→ **Work instructions**
All entries must be repeated exactly; do not include the pictures.

→ **Input material**

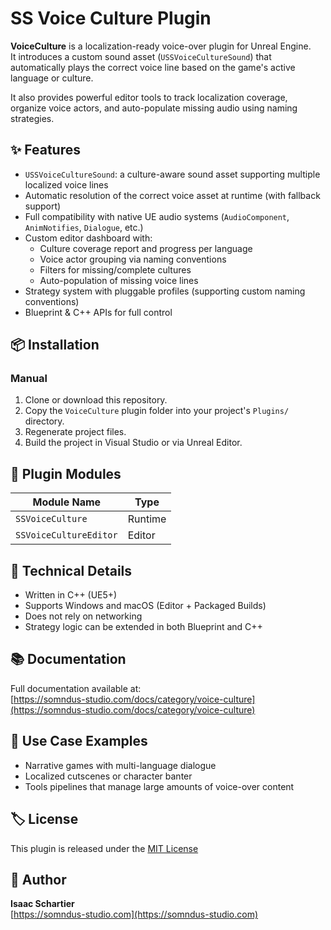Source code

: # SS Voice Culture Plugin

**VoiceCulture** is a localization-ready voice-over plugin for Unreal Engine.  
It introduces a custom sound asset (`USSVoiceCultureSound`) that automatically plays the correct voice line based on the game's active language or culture.

It also provides powerful editor tools to track localization coverage, organize voice actors, and auto-populate missing audio using naming strategies.


## ✨ Features

- `USSVoiceCultureSound`: a culture-aware sound asset supporting multiple localized voice lines
- Automatic resolution of the correct voice asset at runtime (with fallback support)
- Full compatibility with native UE audio systems (`AudioComponent`, `AnimNotifies`, `Dialogue`, etc.)
- Custom editor dashboard with:
  - Culture coverage report and progress per language
  - Voice actor grouping via naming conventions
  - Filters for missing/complete cultures
  - Auto-population of missing voice lines
- Strategy system with pluggable profiles (supporting custom naming conventions)
- Blueprint & C++ APIs for full control


## 📦 Installation

### Manual

1. Clone or download this repository.
2. Copy the `VoiceCulture` plugin folder into your project's `Plugins/` directory.
3. Regenerate project files.
4. Build the project in Visual Studio or via Unreal Editor.


## 🧩 Plugin Modules

| Module Name            | Type     |
|------------------------|----------|
| `SSVoiceCulture`       | Runtime  |
| `SSVoiceCultureEditor` | Editor   |


## 🔧 Technical Details

- Written in C++ (UE5+)
- Supports Windows and macOS (Editor + Packaged Builds)
- Does not rely on networking
- Strategy logic can be extended in both Blueprint and C++


## 📚 Documentation

Full documentation available at:  
[https://somndus-studio.com/docs/category/voice-culture](https://somndus-studio.com/docs/category/voice-culture)


## 🧠 Use Case Examples

- Narrative games with multi-language dialogue
- Localized cutscenes or character banter
- Tools pipelines that manage large amounts of voice-over content

## 🏷 License

This plugin is released under the [MIT License](LICENSE)


## 👤 Author

**Isaac Schartier**  
[https://somndus-studio.com](https://somndus-studio.com)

→ **Task result**
Source code

: # SS Voice Culture Plugin

**VoiceCulture** is a localization-ready voice-over plugin for Unreal Engine.  
It introduces a custom sound asset (`USSVoiceCultureSound`) that automatically plays the correct voice line based on the game's active language or culture.

It also provides powerful editor tools to track localization coverage, organize voice actors, and auto-populate missing audio using naming strategies.


## ✨ Features

- `USSVoiceCultureSound`: a culture-aware sound asset supporting multiple localized voice lines
- Automatic resolution of the correct voice asset at runtime (with fallback support)
- Full compatibility with native UE audio systems (`AudioComponent`, `AnimNotifies`, `Dialogue`, etc.)
- Custom editor dashboard with:
  - Culture coverage report and progress per language
  - Voice actor grouping via naming conventions
  - Filters for missing/complete cultures
  - Auto-population of missing voice lines
- Strategy system with pluggable profiles (supporting custom naming conventions)
- Blueprint & C++ APIs for full control


## 📦 Installation

### Manual

1. Clone or download this repository.
2. Copy the `VoiceCulture` plugin folder into your project's `Plugins/` directory.
3. Regenerate project files.
4. Build the project in Visual Studio or via Unreal Editor.


## 🧩 Plugin Modules

| Module Name            | Type     |
|------------------------|----------|
| `SSVoiceCulture`       | Runtime  |
| `SSVoiceCultureEditor` | Editor   |


## 🔧 Technical Details

- Written in C++ (UE5+)
- Supports Windows and macOS (Editor + Packaged Builds)
- Does not rely on networking
- Strategy logic can be extended in both Blueprint and C++


## 📚 Documentation

Full documentation available at:  
[https://somndus-studio.com/docs/category/voice-culture](https://somndus-studio.com/docs/category/voice-culture)


## 🧠 Use Case Examples

- Narrative games with multi-language dialogue
- Localized cutscenes or character banter
- Tools pipelines that manage large amounts of voice-over content

## 🏷 License

This plugin is released under the [MIT License](LICENSE)


## 👤 Author

**Isaac Schartier**  
[https://somndus-studio.com](https://somndus-studio.com)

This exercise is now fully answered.